One of his students, Papaji, carried this frequency and often told his students:

Call off the search.

One of those students was Gangaji, a woman whose words and presence deeply resonated with me.

When I started exploring their teachings, I felt something inside me settle.

All of this seeking… and here I was.

Yes, over the years, my life has improved—I've become kinder, more loving, and more aware. But underneath it all, I was still subtly chasing something outside of myself.

Now, when I feel something, I feel it.

I don’t engage with the story.

I don’t try to fix it.

I meet it.

Just today, I felt a wave of anger toward my business partner. She called and asked, “Are you angry with me?”

And I paused.

“No,” I said. “I’m not angry at you.”

I knew then I needed to sit. To become fully present.

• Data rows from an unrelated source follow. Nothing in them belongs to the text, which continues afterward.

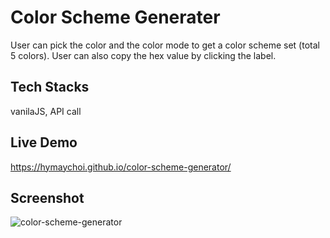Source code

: # Color Scheme Generater
User can pick the color and the color mode to get a color scheme set (total 5 colors). User can also copy the hex value by clicking the label.

## Tech Stacks
vanilaJS, API call

## Live Demo
https://hymaychoi.github.io/color-scheme-generator/

## Screenshot
![color-scheme-generator](https://user-images.githubusercontent.com/13043536/181425924-68670b07-e5fd-41e4-9215-b8090e2e6de4.jpg)
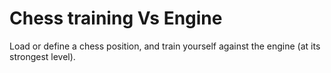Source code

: # Chess training Vs Engine

Load or define a chess position, and train yourself against the engine (at its strongest level).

Beneath the anger, I found fear.

Fear of not having enough money in the future.

The fear sat like a heavy stone in the middle of a mountain, blocking the tracks.

But when I met it, met it, with presence and no agenda—something shifted.

The stone dissolved.

And underneath was peace.

A deep, eternal peace.

The kind you don’t need to chase.

The kind that’s always been there.

As Gangaji says,

“Freedom is not something that is given to you by someone else. It is something you claim for yourself.”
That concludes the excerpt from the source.